• [What this task involves]: How many lines below contain the word "images"? Reply solely with the number.

• [Data]:

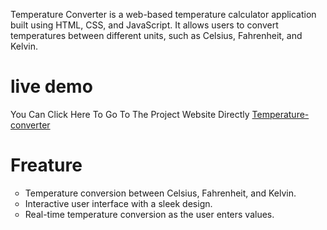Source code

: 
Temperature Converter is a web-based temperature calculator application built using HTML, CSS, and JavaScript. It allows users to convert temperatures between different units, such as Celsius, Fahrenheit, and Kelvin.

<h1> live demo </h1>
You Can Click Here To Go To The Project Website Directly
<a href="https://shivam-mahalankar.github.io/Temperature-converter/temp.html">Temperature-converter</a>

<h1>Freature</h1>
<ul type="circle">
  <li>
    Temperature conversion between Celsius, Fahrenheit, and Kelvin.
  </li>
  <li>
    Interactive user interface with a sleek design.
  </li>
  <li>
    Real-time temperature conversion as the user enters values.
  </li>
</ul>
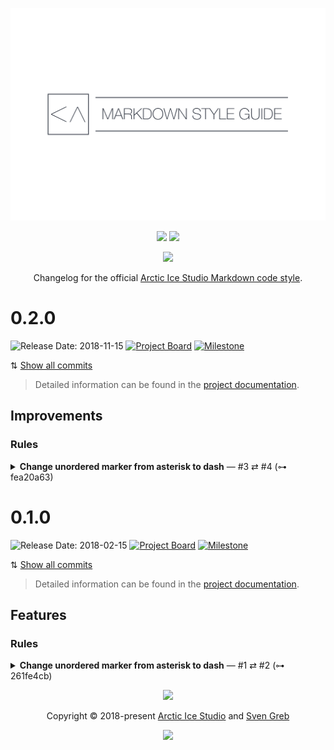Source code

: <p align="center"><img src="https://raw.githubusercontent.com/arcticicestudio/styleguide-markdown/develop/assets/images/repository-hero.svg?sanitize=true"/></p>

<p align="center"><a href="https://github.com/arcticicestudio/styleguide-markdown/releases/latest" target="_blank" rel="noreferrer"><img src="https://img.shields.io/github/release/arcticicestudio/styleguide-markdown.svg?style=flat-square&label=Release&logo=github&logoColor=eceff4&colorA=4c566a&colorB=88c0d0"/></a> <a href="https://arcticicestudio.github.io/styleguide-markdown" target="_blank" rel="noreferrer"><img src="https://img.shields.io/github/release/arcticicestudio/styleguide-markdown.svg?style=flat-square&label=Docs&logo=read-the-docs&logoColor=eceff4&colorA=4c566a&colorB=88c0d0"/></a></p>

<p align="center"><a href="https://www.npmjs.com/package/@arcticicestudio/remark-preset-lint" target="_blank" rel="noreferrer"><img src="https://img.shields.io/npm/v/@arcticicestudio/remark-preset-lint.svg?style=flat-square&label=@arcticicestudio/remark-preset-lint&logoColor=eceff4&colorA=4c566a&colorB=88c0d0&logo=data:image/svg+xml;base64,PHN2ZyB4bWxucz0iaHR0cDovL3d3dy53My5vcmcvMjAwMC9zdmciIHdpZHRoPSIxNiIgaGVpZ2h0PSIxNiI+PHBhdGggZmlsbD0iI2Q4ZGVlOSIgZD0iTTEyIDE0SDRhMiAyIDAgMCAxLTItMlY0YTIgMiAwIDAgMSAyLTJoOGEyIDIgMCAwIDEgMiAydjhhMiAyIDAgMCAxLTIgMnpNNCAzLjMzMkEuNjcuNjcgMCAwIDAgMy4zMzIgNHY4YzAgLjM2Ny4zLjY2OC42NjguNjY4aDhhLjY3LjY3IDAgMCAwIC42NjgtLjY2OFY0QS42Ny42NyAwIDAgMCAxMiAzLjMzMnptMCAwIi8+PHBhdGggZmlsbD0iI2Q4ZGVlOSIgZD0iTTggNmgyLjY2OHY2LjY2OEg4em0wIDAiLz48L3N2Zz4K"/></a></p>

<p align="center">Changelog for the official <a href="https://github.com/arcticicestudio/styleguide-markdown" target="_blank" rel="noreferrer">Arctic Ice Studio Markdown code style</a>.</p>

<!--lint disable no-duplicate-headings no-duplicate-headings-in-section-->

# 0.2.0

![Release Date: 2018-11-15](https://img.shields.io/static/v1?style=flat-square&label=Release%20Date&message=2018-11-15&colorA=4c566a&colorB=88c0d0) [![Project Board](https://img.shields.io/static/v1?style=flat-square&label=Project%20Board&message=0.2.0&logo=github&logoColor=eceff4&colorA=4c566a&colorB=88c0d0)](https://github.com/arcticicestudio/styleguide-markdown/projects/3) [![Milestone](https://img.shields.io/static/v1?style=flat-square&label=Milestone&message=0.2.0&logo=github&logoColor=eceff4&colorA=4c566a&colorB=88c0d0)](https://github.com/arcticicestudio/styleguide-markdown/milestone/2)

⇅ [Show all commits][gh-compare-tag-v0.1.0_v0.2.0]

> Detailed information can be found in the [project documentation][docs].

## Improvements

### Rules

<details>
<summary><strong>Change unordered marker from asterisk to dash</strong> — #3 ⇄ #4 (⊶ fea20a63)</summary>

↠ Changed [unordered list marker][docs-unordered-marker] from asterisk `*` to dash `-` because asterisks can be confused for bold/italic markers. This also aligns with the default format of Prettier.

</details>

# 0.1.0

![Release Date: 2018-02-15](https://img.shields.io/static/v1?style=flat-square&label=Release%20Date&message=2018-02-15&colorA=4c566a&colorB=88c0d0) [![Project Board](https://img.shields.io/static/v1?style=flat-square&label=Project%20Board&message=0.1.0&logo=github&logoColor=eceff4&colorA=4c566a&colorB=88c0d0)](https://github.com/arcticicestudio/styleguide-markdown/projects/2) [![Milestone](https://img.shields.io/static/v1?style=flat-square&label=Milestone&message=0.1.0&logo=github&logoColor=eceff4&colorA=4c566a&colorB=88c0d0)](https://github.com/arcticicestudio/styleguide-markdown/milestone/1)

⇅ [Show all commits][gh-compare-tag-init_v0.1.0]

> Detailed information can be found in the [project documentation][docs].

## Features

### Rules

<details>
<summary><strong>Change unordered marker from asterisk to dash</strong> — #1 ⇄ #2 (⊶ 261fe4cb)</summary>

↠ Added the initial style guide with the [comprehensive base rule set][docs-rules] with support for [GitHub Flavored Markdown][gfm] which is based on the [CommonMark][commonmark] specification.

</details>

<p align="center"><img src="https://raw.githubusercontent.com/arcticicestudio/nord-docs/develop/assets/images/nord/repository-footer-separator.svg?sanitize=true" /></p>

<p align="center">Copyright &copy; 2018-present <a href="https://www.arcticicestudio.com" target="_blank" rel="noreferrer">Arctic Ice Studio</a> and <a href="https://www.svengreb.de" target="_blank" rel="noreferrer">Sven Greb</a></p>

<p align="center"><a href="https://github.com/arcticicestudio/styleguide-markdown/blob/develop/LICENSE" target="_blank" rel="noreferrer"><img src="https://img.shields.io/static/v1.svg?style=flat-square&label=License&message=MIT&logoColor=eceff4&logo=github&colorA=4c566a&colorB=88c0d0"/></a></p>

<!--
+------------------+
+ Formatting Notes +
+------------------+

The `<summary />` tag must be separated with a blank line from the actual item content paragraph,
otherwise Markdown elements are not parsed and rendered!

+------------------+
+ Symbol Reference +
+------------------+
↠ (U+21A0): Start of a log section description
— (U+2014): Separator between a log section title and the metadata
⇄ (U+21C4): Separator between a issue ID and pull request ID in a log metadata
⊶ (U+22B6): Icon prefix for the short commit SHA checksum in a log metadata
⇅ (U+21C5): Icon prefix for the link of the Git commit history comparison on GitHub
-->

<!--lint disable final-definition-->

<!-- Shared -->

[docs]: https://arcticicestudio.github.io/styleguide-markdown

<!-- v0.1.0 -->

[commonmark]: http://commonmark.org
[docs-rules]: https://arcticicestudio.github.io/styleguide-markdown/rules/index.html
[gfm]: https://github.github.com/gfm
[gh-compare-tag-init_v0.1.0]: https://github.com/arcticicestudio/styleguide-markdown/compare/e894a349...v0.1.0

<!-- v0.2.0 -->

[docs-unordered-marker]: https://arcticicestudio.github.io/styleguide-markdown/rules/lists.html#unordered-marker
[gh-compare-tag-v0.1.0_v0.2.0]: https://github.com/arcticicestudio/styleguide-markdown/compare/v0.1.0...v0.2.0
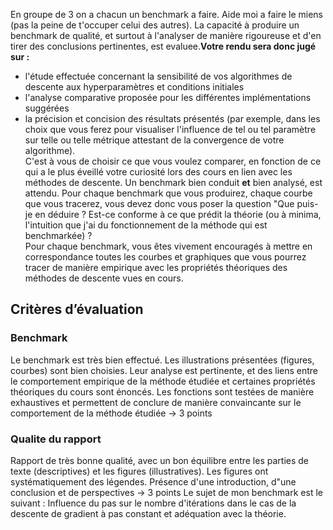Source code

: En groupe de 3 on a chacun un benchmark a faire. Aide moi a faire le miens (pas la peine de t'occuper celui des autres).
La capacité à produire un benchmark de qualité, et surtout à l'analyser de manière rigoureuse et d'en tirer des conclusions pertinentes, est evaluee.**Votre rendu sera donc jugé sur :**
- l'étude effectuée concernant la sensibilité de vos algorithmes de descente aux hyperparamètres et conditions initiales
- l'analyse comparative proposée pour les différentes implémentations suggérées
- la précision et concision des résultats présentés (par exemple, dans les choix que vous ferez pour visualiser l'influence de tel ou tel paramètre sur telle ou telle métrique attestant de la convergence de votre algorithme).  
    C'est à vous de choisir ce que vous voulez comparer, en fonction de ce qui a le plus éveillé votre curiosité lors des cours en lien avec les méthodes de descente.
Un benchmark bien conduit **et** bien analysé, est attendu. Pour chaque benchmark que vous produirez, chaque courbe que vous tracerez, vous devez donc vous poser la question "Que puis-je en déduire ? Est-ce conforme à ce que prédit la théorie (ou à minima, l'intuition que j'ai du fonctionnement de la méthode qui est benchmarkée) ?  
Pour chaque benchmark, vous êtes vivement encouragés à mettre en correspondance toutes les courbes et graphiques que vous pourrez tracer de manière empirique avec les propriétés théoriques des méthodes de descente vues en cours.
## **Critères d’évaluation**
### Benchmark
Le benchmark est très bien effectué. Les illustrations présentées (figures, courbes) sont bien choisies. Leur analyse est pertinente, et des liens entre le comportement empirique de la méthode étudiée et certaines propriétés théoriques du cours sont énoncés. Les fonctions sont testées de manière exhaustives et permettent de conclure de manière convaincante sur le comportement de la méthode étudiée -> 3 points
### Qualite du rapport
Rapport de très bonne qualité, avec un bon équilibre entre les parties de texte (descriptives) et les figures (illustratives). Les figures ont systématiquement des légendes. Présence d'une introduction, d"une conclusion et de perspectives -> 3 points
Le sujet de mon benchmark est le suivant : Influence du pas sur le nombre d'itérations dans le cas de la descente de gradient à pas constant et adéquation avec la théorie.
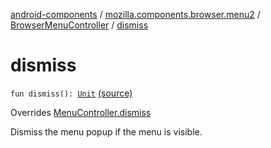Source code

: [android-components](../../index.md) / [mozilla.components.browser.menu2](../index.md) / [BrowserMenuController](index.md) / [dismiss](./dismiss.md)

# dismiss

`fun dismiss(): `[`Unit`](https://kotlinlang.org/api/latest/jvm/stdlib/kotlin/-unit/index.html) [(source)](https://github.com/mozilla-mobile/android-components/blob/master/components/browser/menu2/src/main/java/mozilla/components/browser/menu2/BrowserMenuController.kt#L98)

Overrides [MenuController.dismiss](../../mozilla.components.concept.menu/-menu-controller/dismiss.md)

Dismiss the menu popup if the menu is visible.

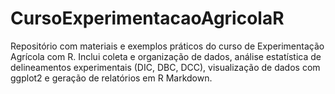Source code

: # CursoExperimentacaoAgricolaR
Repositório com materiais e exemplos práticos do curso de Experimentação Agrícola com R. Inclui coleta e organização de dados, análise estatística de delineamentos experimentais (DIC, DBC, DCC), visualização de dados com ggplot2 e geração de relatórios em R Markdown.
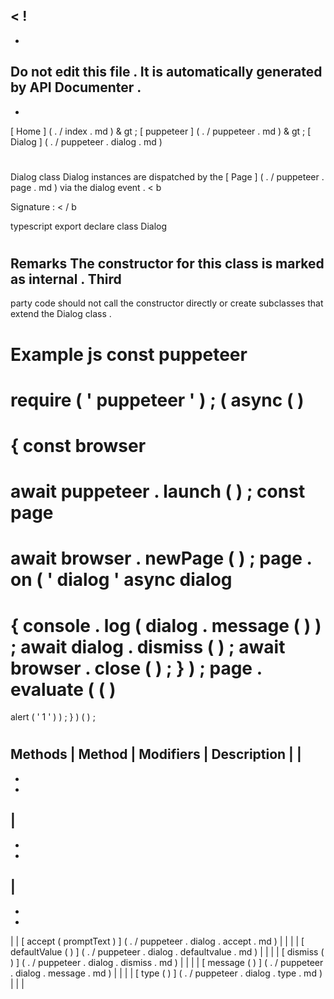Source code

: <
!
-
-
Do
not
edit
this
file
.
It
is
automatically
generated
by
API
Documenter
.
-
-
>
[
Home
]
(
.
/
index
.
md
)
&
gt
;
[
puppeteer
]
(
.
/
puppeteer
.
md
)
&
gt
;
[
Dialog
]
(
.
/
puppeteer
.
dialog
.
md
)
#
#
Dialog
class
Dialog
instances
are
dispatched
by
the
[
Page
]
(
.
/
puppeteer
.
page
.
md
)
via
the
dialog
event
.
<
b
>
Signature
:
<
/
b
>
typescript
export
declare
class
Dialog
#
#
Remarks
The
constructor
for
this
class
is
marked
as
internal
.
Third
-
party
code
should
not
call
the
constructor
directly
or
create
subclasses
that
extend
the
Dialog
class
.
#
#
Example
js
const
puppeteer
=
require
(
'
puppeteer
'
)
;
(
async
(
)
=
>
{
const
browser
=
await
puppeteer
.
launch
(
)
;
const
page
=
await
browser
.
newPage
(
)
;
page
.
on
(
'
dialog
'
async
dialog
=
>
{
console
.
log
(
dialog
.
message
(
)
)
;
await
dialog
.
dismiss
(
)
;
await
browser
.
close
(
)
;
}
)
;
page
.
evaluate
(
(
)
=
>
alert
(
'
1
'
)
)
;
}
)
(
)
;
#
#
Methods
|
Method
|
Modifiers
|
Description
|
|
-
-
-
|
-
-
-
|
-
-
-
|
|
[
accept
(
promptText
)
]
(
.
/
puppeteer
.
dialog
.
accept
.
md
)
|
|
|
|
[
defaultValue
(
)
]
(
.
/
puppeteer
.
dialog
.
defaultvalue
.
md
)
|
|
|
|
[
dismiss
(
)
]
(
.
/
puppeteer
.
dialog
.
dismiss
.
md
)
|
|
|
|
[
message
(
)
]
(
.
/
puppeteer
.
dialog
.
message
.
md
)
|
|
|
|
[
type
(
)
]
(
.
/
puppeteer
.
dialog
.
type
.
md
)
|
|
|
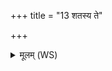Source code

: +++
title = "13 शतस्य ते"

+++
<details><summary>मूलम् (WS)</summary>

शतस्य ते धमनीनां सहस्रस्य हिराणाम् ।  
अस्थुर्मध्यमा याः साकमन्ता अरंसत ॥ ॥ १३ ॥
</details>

• [Exercise output]: 2